▸ **Work required**
Your answer should consist of all lines in the listing that hold the word "root".

═══ Record set ═══

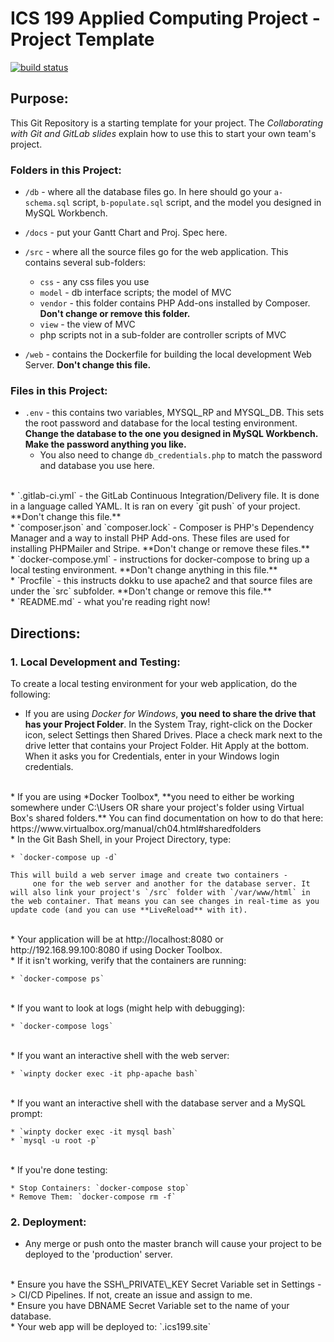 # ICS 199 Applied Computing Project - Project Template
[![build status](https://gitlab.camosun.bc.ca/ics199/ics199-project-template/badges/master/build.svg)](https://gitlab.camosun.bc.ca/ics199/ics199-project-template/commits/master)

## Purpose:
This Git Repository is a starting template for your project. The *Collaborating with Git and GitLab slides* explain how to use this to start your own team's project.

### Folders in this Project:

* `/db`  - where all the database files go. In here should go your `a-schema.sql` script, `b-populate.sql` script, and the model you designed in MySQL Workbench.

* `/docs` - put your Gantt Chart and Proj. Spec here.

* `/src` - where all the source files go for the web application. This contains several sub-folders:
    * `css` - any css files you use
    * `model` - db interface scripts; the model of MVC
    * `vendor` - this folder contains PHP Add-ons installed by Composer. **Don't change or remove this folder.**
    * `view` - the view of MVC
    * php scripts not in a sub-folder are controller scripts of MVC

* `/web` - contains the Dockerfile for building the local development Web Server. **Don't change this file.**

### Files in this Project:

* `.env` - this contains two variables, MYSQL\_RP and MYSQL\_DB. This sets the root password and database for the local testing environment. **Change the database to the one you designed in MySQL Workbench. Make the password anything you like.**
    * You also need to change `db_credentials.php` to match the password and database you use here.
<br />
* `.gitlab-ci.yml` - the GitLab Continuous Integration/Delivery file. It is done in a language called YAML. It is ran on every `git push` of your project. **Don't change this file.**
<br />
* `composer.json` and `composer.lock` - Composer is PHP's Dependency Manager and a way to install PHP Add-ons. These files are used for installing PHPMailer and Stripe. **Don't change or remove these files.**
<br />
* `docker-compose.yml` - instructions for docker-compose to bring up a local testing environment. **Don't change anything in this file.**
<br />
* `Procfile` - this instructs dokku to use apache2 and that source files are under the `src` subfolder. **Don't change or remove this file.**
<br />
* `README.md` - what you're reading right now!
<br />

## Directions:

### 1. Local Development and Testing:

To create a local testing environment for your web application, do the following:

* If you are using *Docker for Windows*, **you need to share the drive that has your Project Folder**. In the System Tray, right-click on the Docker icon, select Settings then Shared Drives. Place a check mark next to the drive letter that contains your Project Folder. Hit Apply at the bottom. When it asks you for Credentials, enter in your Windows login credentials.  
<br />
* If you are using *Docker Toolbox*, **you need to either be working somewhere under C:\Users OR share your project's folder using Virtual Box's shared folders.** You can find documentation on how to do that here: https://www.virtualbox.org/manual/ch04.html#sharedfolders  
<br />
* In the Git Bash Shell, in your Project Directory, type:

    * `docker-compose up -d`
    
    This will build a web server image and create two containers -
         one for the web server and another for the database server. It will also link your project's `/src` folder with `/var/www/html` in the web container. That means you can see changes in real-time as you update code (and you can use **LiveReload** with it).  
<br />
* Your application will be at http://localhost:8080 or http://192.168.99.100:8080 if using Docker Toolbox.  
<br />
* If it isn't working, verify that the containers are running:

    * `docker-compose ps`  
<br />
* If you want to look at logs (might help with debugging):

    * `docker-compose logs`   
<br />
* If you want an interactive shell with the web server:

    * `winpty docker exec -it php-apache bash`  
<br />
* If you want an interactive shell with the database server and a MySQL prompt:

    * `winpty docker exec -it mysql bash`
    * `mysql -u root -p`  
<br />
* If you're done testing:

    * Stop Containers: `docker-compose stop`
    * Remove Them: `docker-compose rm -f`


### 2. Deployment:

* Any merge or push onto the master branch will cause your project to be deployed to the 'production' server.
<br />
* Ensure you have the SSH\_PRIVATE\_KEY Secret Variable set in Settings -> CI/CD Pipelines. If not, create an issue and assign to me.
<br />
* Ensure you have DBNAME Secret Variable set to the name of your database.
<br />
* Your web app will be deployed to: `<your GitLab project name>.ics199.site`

═══
═══ Record set ═══

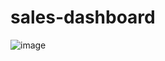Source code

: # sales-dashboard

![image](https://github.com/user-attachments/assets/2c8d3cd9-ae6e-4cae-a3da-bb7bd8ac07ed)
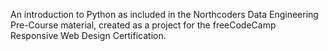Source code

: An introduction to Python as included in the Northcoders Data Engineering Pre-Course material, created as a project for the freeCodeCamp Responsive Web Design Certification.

═══

▸ **Response area**
* `.env` - this contains two variables, MYSQL\_RP and MYSQL\_DB. This sets the root password and database for the local testing environment. **Change the database to the one you designed in MySQL Workbench. Make the password anything you like.**
    * `mysql -u root -p`  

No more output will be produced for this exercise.